# ABOUT THIS EXERCISE
From the data below, set down exactly the lines between the one holding "- Đã quét lại" and the one holding "## Current Work Focus", inclusive, and no others.

___ EXERCISE INPUTS ___

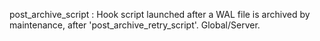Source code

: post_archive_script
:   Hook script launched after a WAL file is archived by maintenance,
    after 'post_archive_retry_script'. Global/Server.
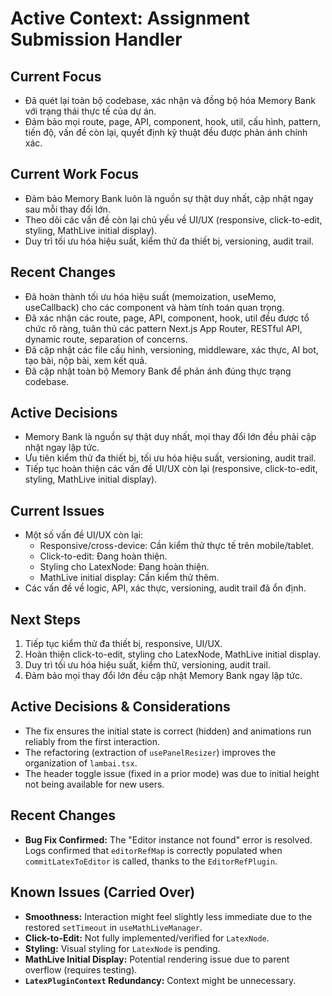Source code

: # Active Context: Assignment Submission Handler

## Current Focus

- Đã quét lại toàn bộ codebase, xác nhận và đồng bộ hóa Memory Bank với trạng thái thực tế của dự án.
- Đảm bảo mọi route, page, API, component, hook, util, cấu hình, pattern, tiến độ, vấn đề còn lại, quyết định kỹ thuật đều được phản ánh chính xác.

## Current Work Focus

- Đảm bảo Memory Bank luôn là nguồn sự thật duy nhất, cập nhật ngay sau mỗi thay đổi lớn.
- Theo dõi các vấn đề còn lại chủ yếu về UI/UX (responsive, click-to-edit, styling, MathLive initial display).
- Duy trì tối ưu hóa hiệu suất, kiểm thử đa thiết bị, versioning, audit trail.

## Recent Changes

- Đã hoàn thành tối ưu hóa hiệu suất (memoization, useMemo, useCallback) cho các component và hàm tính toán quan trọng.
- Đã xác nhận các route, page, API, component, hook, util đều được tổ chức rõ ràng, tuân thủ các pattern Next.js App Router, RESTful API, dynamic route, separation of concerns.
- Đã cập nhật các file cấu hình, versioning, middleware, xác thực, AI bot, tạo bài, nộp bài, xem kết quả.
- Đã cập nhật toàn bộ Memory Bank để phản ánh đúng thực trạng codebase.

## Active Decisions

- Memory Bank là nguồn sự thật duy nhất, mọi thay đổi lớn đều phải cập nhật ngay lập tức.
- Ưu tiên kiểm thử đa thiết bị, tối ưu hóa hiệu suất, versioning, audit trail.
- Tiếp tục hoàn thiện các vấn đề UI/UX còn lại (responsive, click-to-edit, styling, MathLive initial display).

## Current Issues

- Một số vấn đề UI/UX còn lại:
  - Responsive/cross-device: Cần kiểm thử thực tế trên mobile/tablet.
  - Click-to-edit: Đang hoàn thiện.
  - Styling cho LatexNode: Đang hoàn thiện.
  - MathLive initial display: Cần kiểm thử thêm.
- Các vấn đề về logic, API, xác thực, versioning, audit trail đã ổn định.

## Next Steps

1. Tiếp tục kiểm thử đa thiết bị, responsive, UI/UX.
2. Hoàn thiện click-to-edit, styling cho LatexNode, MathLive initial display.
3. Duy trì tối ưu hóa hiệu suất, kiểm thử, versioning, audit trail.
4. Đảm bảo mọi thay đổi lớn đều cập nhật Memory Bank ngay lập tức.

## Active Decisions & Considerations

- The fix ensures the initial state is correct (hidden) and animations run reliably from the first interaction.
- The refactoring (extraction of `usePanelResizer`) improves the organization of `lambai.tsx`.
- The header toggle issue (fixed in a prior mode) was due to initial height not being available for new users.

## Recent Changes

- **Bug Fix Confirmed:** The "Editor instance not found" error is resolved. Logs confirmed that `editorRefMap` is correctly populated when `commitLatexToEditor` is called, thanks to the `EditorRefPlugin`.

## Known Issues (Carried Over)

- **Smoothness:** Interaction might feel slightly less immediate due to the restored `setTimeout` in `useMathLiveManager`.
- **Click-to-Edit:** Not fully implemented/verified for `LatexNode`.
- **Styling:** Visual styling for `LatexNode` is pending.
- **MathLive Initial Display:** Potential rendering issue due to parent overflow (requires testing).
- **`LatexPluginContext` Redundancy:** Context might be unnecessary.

___
___ EXERCISE INPUTS ___

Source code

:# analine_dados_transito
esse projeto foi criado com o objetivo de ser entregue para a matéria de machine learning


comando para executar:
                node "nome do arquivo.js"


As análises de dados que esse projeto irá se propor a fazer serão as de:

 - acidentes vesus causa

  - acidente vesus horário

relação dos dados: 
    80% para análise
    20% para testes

___

# ANSWER FOR THIS EXERCISE
- Đã quét lại toàn bộ codebase, xác nhận và đồng bộ hóa Memory Bank với trạng thái thực tế của dự án.
- Đảm bảo mọi route, page, API, component, hook, util, cấu hình, pattern, tiến độ, vấn đề còn lại, quyết định kỹ thuật đều được phản ánh chính xác.

## Current Work Focus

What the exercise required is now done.